• SOURCE INFORMATION:
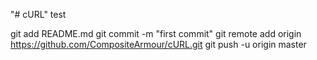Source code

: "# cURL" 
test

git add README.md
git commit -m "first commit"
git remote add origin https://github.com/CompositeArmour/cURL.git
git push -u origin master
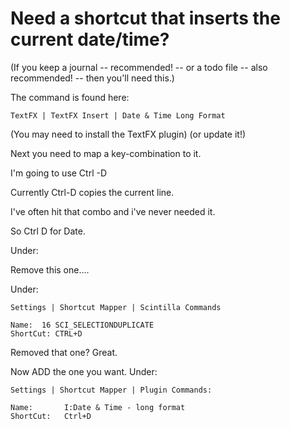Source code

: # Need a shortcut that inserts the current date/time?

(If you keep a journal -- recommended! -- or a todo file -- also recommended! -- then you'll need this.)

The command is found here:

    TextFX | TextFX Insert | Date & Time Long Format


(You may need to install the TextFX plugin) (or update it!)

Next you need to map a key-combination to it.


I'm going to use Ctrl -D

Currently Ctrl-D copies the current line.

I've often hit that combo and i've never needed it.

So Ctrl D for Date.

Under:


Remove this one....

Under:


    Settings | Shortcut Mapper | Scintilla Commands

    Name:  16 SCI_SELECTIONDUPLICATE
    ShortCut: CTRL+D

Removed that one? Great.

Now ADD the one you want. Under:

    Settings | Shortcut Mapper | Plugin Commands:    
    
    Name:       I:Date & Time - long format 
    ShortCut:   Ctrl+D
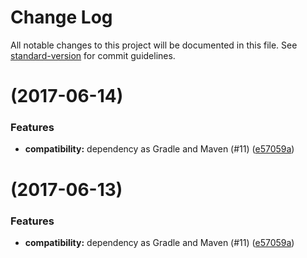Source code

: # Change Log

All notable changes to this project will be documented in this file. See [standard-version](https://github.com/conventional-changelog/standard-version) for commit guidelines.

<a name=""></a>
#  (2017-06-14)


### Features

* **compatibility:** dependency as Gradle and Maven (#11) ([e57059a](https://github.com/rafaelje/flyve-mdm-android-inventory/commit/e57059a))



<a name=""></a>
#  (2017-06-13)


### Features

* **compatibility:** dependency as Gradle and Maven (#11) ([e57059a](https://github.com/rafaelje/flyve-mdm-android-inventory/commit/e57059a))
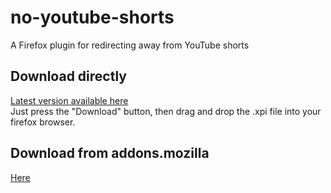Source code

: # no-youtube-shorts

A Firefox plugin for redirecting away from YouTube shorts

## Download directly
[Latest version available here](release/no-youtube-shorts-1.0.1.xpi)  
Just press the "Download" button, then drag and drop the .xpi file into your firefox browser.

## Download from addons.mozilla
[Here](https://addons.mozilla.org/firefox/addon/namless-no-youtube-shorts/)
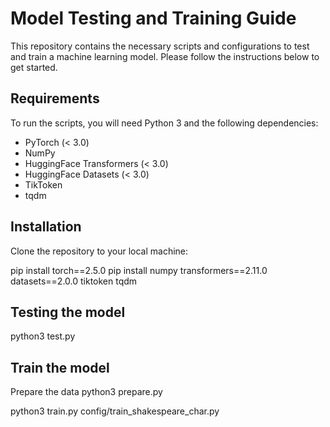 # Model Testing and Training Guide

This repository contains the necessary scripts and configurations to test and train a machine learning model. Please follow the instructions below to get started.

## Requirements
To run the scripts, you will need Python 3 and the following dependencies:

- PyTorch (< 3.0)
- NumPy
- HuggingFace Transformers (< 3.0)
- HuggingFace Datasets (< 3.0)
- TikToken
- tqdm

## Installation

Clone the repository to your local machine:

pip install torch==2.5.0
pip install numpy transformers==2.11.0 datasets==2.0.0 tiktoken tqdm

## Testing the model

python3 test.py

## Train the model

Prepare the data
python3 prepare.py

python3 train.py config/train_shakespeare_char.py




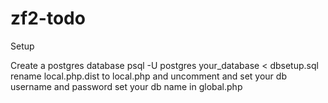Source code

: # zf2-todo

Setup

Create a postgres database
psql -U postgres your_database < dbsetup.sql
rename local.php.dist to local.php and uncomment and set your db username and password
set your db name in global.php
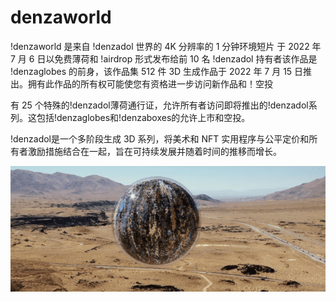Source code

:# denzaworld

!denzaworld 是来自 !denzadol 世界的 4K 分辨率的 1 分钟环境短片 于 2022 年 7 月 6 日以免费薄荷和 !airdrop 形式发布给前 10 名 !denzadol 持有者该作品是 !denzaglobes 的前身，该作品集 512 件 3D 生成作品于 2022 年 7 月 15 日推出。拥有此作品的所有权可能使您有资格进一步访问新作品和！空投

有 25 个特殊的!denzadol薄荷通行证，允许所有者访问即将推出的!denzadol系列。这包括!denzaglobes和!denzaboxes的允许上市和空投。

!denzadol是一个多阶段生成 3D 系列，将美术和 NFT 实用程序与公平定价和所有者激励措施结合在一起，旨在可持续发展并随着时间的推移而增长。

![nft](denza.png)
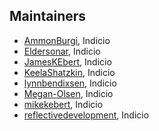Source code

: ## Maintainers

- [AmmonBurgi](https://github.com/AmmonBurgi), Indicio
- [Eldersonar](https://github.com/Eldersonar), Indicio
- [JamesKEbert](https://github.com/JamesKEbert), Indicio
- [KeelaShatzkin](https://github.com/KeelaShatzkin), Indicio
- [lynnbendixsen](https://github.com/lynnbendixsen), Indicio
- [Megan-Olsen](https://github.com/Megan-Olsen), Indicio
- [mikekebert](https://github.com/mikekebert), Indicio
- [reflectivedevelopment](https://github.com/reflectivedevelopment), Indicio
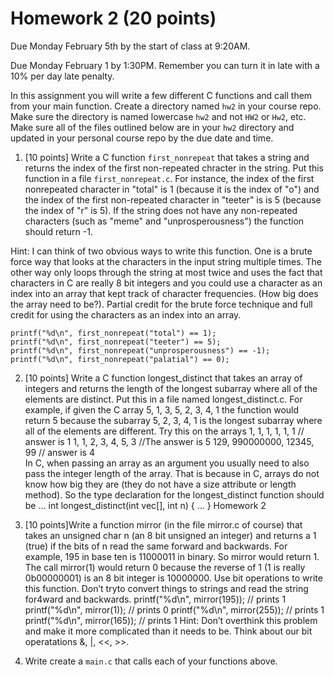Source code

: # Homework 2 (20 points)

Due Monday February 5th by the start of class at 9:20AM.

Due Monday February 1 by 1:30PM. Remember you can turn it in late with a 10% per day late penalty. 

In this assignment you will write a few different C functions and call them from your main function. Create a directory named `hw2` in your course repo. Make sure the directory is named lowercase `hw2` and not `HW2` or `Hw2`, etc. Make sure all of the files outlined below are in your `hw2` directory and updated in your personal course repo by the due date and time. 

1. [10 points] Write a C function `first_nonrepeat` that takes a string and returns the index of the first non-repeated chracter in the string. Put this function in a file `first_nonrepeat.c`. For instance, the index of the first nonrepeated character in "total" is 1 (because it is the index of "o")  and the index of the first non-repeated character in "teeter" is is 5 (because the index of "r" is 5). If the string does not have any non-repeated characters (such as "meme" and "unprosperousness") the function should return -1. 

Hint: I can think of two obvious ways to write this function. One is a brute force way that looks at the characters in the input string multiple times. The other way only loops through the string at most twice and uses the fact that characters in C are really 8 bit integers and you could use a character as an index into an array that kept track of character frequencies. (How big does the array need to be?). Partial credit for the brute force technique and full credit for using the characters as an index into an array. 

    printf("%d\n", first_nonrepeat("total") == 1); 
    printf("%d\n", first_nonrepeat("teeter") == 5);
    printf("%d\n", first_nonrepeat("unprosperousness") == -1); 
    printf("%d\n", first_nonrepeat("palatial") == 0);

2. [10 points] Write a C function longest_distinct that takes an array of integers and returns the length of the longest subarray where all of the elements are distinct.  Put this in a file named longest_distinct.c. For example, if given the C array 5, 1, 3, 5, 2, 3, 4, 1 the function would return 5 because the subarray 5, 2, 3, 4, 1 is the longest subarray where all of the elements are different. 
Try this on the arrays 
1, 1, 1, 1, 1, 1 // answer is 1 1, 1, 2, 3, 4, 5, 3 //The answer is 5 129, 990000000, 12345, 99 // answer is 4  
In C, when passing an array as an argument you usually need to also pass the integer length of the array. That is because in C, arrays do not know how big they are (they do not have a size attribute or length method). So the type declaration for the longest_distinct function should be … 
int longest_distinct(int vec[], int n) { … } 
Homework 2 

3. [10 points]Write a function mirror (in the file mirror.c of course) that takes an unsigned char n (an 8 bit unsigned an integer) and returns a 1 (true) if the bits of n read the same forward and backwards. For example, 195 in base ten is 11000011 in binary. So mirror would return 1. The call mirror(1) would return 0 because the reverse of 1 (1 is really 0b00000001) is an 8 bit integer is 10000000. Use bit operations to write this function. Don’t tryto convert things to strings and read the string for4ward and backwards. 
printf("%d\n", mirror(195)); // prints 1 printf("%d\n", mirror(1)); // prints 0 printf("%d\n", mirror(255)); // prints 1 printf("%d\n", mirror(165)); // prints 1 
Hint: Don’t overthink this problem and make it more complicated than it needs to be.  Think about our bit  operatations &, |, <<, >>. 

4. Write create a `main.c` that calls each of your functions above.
==
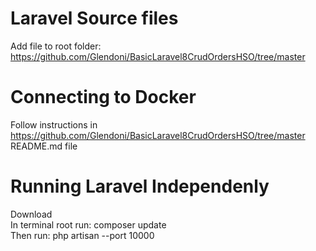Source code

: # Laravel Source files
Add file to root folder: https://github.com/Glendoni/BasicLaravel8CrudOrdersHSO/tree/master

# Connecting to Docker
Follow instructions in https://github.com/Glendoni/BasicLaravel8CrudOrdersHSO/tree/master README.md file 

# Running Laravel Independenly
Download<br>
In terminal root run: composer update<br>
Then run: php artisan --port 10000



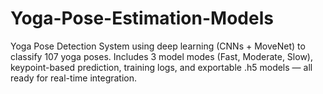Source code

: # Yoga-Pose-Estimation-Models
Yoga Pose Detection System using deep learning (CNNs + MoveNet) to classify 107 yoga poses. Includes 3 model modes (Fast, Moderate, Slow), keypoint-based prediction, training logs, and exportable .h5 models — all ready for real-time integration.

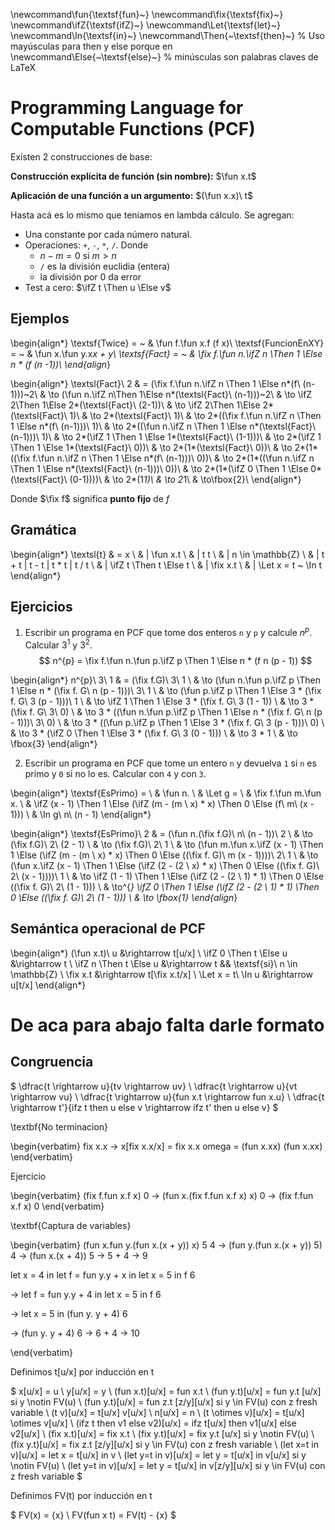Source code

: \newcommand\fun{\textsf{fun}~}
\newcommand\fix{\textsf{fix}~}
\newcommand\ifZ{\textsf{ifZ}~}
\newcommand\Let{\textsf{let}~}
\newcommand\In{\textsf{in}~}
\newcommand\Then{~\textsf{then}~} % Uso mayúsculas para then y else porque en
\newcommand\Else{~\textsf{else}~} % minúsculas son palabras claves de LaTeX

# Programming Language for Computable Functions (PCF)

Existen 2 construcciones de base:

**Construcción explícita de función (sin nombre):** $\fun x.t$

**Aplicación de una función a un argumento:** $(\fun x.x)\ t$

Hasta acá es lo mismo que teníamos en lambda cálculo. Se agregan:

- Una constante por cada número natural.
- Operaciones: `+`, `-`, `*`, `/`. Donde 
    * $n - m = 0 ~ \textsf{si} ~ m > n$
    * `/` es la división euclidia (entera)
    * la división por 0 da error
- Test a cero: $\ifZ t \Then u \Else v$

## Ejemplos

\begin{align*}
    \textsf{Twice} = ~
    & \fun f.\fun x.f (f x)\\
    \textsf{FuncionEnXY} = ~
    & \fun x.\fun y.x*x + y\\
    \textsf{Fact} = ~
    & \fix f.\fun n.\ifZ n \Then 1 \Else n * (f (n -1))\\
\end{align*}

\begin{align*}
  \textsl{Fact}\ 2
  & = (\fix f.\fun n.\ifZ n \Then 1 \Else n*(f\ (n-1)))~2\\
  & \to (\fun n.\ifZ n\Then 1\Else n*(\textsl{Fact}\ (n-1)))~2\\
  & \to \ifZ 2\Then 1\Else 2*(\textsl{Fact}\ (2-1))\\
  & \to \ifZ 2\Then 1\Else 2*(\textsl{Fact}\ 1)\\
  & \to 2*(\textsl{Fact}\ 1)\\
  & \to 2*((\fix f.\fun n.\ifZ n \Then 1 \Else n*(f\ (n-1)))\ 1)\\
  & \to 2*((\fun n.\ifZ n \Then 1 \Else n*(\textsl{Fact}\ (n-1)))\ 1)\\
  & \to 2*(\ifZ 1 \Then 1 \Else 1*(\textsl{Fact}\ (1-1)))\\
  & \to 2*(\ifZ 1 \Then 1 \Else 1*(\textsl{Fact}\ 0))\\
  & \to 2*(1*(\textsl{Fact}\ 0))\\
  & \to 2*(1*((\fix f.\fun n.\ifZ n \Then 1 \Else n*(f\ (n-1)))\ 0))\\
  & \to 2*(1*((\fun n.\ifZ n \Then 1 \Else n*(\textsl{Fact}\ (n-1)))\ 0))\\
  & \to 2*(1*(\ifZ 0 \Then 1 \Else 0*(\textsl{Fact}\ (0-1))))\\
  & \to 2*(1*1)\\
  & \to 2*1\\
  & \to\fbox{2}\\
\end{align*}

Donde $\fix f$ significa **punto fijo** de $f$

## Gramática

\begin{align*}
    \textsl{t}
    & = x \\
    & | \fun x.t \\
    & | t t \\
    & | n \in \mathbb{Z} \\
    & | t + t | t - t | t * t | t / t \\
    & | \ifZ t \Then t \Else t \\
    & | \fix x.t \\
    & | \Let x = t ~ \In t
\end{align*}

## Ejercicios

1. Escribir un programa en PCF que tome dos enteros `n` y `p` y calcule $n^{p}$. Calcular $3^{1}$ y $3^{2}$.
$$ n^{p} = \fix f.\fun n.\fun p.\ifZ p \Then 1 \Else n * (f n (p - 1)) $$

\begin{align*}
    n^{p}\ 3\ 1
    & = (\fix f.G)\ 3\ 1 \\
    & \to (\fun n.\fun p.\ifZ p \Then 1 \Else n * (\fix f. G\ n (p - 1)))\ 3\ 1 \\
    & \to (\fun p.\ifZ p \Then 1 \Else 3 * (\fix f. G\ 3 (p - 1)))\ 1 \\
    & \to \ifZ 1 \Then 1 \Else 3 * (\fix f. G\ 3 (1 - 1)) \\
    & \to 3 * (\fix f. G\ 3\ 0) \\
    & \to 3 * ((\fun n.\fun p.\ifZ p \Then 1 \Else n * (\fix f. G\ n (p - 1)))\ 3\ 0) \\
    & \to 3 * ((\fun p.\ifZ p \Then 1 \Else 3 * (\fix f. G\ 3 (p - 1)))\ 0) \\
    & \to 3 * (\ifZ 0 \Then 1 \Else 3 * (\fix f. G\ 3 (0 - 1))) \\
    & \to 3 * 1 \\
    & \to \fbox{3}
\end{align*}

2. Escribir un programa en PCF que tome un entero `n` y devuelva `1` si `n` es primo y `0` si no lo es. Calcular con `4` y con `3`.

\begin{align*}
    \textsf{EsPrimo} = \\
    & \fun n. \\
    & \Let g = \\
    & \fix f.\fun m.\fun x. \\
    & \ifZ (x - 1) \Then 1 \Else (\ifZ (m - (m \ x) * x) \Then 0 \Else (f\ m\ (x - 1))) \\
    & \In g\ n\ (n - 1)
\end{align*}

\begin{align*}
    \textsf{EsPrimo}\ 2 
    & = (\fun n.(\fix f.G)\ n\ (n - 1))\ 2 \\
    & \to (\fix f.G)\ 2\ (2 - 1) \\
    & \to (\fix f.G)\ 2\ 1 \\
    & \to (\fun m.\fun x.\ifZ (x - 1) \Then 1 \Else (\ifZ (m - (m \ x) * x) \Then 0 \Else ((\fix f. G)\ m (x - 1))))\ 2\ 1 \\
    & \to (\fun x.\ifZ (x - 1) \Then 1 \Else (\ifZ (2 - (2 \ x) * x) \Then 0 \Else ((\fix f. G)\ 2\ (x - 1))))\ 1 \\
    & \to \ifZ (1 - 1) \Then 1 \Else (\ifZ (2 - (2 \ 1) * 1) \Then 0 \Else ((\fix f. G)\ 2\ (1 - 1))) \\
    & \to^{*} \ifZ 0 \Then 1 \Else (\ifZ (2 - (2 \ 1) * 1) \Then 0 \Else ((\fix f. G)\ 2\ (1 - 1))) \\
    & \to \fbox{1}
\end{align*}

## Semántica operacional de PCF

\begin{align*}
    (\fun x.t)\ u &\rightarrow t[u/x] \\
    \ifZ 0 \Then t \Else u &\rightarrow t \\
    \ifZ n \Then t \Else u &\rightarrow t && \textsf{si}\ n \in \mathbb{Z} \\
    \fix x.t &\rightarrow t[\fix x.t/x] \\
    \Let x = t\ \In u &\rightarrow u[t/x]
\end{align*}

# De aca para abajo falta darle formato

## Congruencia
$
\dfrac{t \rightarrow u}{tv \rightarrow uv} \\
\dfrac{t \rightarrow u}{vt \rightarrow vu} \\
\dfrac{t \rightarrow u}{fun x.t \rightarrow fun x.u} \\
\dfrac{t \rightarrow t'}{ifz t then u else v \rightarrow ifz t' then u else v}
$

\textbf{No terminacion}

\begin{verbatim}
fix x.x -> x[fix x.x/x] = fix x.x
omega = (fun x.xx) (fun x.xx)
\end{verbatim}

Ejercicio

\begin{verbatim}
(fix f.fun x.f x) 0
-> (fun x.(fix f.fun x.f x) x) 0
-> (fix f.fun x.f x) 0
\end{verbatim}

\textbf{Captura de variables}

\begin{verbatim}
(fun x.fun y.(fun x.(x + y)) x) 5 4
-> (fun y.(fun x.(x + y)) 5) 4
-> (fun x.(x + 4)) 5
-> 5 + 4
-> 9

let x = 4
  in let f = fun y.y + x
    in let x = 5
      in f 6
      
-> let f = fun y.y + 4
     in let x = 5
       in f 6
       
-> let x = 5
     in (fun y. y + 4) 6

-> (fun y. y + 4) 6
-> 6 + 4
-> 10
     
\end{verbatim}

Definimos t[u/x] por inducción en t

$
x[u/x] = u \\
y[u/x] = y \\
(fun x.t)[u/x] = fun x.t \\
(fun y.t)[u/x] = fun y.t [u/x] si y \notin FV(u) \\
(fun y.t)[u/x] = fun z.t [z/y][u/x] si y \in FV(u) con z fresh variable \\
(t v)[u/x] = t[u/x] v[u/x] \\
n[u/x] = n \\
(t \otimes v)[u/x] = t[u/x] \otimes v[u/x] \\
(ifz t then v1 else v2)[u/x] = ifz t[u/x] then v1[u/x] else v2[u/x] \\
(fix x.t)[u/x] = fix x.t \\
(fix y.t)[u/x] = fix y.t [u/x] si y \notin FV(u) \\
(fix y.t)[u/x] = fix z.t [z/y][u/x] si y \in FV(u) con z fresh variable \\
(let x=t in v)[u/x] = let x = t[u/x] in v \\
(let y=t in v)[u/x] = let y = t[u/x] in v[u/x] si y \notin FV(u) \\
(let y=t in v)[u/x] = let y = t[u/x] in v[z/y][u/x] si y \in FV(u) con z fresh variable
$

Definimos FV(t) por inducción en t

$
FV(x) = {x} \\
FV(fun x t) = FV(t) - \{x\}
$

• WHAT YOU HAVE TO DO: Without the pictures, set down the lines above from the line with "月 15 日推出。拥有此作品的所有权可能使您有资格进一步访问新作品和！空投" up to and including the line with "In this assignment" exactly as they stand.

• WORKED SOLUTION:
!denzaworld 是来自 !denzadol 世界的 4K 分辨率的 1 分钟环境短片 于 2022 年 7 月 6 日以免费薄荷和 !airdrop 形式发布给前 10 名 !denzadol 持有者该作品是 !denzaglobes 的前身，该作品集 512 件 3D 生成作品于 2022 年 7 月 15 日推出。拥有此作品的所有权可能使您有资格进一步访问新作品和！空投

有 25 个特殊的!denzadol薄荷通行证，允许所有者访问即将推出的!denzadol系列。这包括!denzaglobes和!denzaboxes的允许上市和空投。

!denzadol是一个多阶段生成 3D 系列，将美术和 NFT 实用程序与公平定价和所有者激励措施结合在一起，旨在可持续发展并随着时间的推移而增长。

![nft](denza.png)
Source code

: ## Maintainers

- [AmmonBurgi](https://github.com/AmmonBurgi), Indicio
- [Eldersonar](https://github.com/Eldersonar), Indicio
- [JamesKEbert](https://github.com/JamesKEbert), Indicio
- [KeelaShatzkin](https://github.com/KeelaShatzkin), Indicio
- [lynnbendixsen](https://github.com/lynnbendixsen), Indicio
- [Megan-Olsen](https://github.com/Megan-Olsen), Indicio
- [mikekebert](https://github.com/mikekebert), Indicio
- [reflectivedevelopment](https://github.com/reflectivedevelopment), Indicio
Source code

: # Homework 2 (20 points)

Due Monday February 5th by the start of class at 9:20AM.

Due Monday February 1 by 1:30PM. Remember you can turn it in late with a 10% per day late penalty. 

In this assignment you will write a few different C functions and call them from your main function. Create a directory named `hw2` in your course repo. Make sure the directory is named lowercase `hw2` and not `HW2` or `Hw2`, etc. Make sure all of the files outlined below are in your `hw2` directory and updated in your personal course repo by the due date and time. 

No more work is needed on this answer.